Now, you know people have phobias? Some people run screaming and wet themselves when something a million times smaller then them walks into the room, like a mouse or spider or earwig. I’ve never understood this. I mean, I don’t particularly like the idea of looking down and suddenly seeing anything walking up my leg, but that’s more to do with the surprise and unexpected aspect. Ok, if it was Kylie, it would also be a very very pleasant surprise. Sigh. Pause for an opportunity to picture the scene.
Anyway. Where was I? Oh yes. See, it’s not logical to have a phobia about something like a spider unless it’s one of those spiders that bites you and you die. I can sort of understand that kind of phobia, but not a phobia about something that can’t harm you. For example, I don’t have an actual phobia about hungry lions, but a logical reason why I’d avoid them and would be somewhat more than nervous finding one walking up my leg.
So, were a mouse to make its way into my living room, you wouldn’t find me standing on a stool screaming.
However, I can reveal a phobia that I have tried to get to the bottom of. My parents can give me no clues. There doesn’t seem to have been a childhood incident to explain it. But, it’s a phobia of Christmas trees.
This is genuinely true.
|Designed to kill Mr England?|
It’s not real Christmas trees. It’s the metal ones with a core of branches based on the twisted metal that looks like cheap coat-hangers. As soon as one of these is in the same room as me, my eyes start itching or streaming. I can’t sit next to one without becoming extremely agitated. Honest, I’m not making this up. Oddly, real Christmas trees make me think of metal Christmas trees, and so they can annoy me slightly by association when I’m trapped in a room with them.
Analysing the phobia more fully, it seems to be based on somehow assuming the metal Christmas tree is going to leap at me and stab me in my eyes. Again, logically this should trace back to an incident when I was a baby or toddler and attacked by a metal Christmas tree, but there is no record of such an event. There should be a memory of running into one, or it toppling over onto me. Yes, it’s possible that the trauma of being attacked by a metal Christmas tree has been erased from my mind, as apparently happens as part of post traumatic shock syndrome. My family could also be denying it in order to protect me, of course.
Over the years, fake Christmas trees have moved from being the silver tinsel covered ones that look like a bunch of petrified metal coat-hangers, to ones which have a sort of green plastic finish with what looks like almost real branches. These have caused less grief, which again points to the problem being fairly and squarely in the hands, or branches, of the coat-hanger ones.
I have to stop writing now. I can’t see properly. Even the thought of metal Christmas trees is making my eyes water.

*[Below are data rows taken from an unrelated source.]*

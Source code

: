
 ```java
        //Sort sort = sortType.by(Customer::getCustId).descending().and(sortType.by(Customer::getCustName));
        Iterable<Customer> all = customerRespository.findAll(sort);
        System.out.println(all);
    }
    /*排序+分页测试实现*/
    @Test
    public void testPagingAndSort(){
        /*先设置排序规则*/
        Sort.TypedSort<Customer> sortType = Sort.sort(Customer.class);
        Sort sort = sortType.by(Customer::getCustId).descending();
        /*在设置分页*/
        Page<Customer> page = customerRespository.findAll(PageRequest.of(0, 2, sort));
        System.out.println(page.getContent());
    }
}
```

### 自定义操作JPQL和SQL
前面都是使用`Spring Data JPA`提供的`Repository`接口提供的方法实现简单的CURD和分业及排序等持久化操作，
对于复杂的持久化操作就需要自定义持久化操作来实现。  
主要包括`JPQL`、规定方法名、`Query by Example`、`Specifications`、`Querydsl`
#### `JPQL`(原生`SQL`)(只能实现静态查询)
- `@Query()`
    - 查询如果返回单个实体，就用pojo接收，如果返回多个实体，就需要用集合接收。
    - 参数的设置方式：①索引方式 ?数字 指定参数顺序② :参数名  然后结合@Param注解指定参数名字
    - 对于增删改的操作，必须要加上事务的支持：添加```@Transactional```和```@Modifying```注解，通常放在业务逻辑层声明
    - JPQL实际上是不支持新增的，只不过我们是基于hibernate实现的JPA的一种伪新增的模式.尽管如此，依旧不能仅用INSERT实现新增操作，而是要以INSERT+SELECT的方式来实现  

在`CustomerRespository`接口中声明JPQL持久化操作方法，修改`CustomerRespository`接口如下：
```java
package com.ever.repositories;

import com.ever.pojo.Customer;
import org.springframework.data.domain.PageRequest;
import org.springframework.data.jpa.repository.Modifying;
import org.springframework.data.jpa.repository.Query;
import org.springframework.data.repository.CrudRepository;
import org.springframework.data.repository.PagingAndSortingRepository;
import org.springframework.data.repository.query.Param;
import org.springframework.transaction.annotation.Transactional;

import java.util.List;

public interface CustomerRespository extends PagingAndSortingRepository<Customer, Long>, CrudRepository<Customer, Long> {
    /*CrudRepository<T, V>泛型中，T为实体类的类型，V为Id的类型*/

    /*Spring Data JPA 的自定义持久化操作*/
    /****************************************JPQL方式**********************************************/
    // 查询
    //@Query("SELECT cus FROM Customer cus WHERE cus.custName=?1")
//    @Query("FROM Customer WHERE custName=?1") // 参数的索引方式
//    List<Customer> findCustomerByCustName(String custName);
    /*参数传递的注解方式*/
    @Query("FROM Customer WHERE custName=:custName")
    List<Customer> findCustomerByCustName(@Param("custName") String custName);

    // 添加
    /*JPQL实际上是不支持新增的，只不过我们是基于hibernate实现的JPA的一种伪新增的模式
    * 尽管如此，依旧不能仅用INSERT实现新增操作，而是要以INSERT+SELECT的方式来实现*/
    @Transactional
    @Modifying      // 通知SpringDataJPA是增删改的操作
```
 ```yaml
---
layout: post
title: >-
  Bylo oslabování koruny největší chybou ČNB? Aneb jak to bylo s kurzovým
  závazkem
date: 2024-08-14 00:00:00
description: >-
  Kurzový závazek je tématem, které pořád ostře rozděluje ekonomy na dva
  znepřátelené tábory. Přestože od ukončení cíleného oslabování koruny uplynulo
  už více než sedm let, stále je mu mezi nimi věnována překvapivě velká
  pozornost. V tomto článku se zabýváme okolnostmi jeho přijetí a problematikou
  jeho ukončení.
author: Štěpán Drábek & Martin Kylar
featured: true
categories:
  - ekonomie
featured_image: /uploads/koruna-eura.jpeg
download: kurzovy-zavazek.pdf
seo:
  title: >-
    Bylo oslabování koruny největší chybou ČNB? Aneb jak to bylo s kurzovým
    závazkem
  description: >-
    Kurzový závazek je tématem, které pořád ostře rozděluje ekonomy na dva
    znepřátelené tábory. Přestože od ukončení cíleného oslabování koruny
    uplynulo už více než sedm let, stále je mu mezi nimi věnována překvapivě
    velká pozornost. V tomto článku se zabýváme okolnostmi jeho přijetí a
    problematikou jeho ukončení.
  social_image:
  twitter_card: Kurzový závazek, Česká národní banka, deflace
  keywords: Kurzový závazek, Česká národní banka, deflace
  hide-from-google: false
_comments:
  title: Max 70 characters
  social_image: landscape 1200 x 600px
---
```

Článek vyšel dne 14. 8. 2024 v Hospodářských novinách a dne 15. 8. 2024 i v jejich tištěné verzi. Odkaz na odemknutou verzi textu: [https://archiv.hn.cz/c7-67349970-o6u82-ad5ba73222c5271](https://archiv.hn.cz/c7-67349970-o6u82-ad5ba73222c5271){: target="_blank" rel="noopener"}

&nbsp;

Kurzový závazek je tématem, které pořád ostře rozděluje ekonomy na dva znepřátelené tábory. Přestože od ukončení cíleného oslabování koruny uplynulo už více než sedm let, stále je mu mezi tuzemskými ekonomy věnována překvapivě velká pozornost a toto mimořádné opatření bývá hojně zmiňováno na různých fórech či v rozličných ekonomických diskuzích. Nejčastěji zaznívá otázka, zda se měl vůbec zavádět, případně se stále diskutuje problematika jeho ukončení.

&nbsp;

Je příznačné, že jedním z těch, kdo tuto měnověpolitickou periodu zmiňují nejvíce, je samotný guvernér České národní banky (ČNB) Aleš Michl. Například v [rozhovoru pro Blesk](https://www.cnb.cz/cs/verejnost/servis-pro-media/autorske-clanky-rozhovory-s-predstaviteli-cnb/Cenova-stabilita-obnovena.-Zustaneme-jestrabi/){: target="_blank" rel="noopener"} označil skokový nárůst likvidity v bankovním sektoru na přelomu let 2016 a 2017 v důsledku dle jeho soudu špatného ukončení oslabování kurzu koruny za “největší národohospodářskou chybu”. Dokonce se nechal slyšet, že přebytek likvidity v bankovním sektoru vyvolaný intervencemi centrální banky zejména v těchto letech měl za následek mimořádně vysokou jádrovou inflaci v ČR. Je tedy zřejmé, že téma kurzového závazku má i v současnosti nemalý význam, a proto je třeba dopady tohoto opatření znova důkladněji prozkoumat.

If ever I am captured behind enemy lines and they start to interrogate me, I’ll be fine through the torture with parts of my body being crushed, or being subjected to the bamboo under the fingernails, electric shocks on the testicles, the mask with the hungry rats eating my face, and so on. They’ll not get the secrets out of me. Unless they bring on the metal Christmas trees. Then I’ll squawk like a baby.